Koko rejects NPA’s appeal for extension to file records

Former Eskom boss Matshela- Koko has rejected the National- Prosecuting Authority’s (NPA’s) appeal for a deadline extension to file records in court to oppose his application to set aside its “alternative dispute resolution agreement” with Swiss tech giant ABB.

Koko filed the papers in February this year and gave the NPA 10 days to file a notice of intention to defend.

Despite issuing a notice to oppose the application, the NPA has missed the deadline of March 8 to disclose the records and requested an additional extension.

Koko rejected this request and has given the NPA until March 28 to comply or face another court application seeking an order to compel it to do the right thing.

The former Eskom chief executive officer took the NPA head on after it entered into an “alternative dispute resolution agreement”, which saw ABB pay R4-billion to escape criminal prosecution in South Africa for its involvement in the alleged malfeasance at Eskom’s Kusile Power Station in Mpumalanga.

In addition, as part of the deal, the company committed to allowing some of its senior managers to testify against Koko, whom the NPA charged with fraud and corruption for his alleged involvement in the corrupt activities at the power station when he was the boss at the state-owned power utility.

However, the Middleburg Specialised Commercial Crimes Court struck the case off the roll late last year, citing repeated delays caused by the NPA.

Thereafter, Koko filed papers in the Joburg high court, asking for an order to declare the duo‘s agreement invalid and set it aside.

But after undertaking to oppose his application, the NPA kicked the can down the road. This led to his lawyers writing a letter to the NPA, criticising it for its procrastination.

“The notice of motion was served upon your client on February 16, 2024, and the record must have been dispatched to the Registrar of the High Court by March 8 and delivered electronically to our client,” Koko’s lawyers, Mashele attorneys, wrote to the state Attorney on March 14.

“The NPA has failed to comply with this requirement, which has triggered a Rule 30A notice to address the non-compliance with Rule 53 of the Uniform Rules of Court.

“The significance of Rule 30A in this instance is that it provides a mechanism to address non-compliance with the Uniform Rules of Court,” read the letter.

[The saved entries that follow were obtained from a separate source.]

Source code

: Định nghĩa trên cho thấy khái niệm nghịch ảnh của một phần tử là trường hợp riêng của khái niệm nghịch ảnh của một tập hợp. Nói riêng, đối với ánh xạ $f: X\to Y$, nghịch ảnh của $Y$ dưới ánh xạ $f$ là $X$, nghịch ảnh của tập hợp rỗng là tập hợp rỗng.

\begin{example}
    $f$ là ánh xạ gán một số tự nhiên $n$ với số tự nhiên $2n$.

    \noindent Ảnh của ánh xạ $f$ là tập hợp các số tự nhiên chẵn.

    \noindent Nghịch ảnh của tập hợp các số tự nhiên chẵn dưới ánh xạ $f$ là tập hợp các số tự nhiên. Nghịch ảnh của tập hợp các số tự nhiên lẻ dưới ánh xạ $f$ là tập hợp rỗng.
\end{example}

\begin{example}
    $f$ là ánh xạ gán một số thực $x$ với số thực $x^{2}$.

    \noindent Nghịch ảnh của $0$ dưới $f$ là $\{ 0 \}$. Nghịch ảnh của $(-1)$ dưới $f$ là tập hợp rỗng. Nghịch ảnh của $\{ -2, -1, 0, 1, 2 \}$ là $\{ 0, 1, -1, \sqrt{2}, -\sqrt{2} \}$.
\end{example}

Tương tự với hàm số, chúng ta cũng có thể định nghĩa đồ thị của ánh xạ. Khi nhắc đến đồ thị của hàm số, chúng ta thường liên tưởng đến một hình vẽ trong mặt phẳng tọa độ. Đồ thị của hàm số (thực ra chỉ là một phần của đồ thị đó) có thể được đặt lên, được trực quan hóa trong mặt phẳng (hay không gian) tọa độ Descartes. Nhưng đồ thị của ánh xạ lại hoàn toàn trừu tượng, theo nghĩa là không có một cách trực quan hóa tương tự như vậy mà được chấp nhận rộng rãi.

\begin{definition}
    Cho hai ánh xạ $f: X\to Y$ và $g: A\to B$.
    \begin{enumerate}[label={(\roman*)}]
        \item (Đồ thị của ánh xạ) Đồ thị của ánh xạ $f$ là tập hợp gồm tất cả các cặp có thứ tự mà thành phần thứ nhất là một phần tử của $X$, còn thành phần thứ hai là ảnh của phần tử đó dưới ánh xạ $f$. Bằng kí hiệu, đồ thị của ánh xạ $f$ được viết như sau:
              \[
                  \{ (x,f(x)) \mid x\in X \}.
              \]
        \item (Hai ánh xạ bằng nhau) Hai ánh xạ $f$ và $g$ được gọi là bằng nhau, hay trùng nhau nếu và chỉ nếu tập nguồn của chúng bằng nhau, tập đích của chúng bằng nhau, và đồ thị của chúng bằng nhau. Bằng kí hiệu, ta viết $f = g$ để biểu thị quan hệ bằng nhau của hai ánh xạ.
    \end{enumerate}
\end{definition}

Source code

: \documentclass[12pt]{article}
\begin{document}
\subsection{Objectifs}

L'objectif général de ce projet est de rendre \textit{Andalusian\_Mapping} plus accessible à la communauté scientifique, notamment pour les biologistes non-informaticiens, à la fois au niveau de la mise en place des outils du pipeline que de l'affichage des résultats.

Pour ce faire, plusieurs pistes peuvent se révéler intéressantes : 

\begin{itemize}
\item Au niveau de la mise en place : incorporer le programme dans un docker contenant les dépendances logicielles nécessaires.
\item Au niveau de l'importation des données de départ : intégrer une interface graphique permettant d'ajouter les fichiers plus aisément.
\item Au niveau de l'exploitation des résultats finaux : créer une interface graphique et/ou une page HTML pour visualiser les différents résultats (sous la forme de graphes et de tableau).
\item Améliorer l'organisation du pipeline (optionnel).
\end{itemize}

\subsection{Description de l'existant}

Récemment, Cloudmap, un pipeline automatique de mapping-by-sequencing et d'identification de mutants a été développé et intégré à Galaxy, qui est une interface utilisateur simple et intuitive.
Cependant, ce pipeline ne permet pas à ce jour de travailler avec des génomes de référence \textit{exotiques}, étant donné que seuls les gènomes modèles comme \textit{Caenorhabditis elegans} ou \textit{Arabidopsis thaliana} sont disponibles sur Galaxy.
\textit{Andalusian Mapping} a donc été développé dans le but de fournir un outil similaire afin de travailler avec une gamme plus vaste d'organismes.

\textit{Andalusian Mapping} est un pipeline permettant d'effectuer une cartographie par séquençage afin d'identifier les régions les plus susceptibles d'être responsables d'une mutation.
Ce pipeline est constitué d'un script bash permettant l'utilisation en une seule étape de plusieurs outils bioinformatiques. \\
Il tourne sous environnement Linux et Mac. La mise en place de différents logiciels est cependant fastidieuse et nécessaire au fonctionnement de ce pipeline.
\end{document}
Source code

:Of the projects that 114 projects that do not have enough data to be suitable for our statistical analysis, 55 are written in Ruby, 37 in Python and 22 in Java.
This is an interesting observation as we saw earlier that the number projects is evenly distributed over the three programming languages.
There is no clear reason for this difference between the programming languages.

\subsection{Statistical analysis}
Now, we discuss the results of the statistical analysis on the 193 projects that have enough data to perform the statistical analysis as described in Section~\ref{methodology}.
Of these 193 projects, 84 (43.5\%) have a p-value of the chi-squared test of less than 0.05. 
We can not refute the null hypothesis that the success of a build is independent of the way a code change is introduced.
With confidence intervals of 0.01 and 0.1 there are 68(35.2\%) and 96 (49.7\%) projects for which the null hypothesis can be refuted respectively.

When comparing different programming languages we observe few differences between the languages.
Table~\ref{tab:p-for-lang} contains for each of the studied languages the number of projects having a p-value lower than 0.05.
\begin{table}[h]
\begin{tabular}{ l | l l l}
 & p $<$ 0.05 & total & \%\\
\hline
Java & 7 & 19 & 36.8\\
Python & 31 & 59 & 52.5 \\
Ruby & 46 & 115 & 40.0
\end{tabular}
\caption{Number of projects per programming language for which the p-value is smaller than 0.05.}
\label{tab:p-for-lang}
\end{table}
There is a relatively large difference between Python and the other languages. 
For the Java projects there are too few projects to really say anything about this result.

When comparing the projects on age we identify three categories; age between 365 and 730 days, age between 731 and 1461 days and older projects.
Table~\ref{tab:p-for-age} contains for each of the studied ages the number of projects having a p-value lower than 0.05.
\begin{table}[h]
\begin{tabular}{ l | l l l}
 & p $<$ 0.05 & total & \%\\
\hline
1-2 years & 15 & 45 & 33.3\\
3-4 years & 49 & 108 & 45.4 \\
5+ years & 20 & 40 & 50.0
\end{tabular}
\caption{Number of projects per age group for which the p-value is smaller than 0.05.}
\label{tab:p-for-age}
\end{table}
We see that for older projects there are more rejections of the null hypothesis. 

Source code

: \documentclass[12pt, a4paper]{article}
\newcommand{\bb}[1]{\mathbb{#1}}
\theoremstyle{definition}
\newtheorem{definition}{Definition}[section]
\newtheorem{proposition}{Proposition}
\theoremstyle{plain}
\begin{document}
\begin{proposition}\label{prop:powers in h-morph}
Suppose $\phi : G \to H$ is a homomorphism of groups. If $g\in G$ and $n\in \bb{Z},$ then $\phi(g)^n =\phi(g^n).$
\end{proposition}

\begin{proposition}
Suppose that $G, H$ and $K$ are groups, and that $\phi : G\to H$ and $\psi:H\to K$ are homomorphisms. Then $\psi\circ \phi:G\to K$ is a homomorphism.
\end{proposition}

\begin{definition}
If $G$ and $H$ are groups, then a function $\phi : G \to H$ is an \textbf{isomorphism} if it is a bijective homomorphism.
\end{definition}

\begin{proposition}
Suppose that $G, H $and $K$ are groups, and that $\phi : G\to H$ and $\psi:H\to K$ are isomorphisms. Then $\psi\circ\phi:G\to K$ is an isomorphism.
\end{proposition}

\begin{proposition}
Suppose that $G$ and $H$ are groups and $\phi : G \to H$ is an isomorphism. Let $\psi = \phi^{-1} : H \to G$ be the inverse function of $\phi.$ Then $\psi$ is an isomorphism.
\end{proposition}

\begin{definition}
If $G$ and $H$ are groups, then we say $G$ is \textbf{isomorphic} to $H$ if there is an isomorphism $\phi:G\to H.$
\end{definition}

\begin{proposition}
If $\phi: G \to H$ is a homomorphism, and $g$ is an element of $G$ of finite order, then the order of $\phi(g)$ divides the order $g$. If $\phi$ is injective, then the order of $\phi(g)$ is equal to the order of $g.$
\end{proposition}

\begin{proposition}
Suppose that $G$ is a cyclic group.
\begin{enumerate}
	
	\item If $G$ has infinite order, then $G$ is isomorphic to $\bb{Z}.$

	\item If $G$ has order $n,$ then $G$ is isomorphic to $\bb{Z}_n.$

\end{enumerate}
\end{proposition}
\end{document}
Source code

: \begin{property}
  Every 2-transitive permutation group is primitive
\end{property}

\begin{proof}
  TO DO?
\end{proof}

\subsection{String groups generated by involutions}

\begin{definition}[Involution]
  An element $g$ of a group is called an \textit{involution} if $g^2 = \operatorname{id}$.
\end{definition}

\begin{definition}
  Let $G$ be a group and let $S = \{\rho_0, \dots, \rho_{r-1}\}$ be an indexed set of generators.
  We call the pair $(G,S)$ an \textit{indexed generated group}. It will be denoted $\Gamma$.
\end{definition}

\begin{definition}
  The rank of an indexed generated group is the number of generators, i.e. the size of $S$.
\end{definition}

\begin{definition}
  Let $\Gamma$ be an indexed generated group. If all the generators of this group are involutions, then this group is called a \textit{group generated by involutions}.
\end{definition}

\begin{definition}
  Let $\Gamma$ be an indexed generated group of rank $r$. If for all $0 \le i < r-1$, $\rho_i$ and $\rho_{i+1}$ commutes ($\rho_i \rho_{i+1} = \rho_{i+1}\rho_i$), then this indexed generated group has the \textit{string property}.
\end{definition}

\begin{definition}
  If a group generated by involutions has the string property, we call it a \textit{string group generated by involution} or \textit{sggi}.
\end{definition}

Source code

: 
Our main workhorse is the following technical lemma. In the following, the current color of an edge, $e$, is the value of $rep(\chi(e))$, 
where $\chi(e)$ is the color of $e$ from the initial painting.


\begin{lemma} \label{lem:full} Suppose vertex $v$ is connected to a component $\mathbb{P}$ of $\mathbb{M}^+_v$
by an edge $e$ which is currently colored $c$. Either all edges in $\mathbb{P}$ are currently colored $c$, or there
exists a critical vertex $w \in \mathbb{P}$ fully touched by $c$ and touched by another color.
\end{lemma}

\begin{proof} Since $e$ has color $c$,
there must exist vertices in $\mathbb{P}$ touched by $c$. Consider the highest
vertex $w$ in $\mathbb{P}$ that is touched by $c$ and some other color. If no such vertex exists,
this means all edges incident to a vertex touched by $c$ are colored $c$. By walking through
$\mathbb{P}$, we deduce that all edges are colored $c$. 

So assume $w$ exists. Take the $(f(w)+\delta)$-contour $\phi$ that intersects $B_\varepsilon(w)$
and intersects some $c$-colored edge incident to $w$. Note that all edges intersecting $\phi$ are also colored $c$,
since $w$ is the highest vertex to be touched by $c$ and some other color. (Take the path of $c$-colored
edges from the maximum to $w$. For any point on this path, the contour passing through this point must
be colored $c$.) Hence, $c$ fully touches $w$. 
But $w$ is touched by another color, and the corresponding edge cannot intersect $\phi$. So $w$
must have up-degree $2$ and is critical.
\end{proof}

Koko’s lawyers have threatened to apply for an appropriate order if the NPA misses the next deadline.

“If the defaulting party still fails to comply within 10 days of receiving the notification, an application can be made to the court for an appropriate order.”

The NPA, through the Office of the State Attorney, has replied to Koko’s lawyers, pleading for more time, claiming the non-compliance was a result of counsel being briefed late.

Koko immediately scoffed at the explanation and demanded compliance with the March 28 deadline.

According to Koko, the NPA cannot miss deadlines when it has been ignoring his request since December to address his concerns about its deal with ABB.

He reminded the NPA of the previous steps he had taken before dragging it to court.

He said this started on November 11, 2023, when he penned a letter to the public protector raising serious prosecutorial misconduct against the NPA. It ignored him.

Koko then elevated his complaint to the National Director of Public Prosecutions Shamila Batohi in December last year, who ignored him after promising a “substantive response”, which never came.

“We take note of your request for additional time, however, the NPA has had 34 days from the date of receiving the application to date to provide the records to the Registrar,” Koko’s lawyers wrote to the state attorney on March 20.

“Moreover, it is incomprehensible that the NPA would require the services of a counsel when our client simply requires disclosure of the record.

“We, therefore, await the NPA to remedy its non-compliance by no later than March 28, 2024, failing which our client’s instructions remain to launch an application to compel your offices to comply with Rule 53(1) of the Uniform Rules as prayed for in the main application.”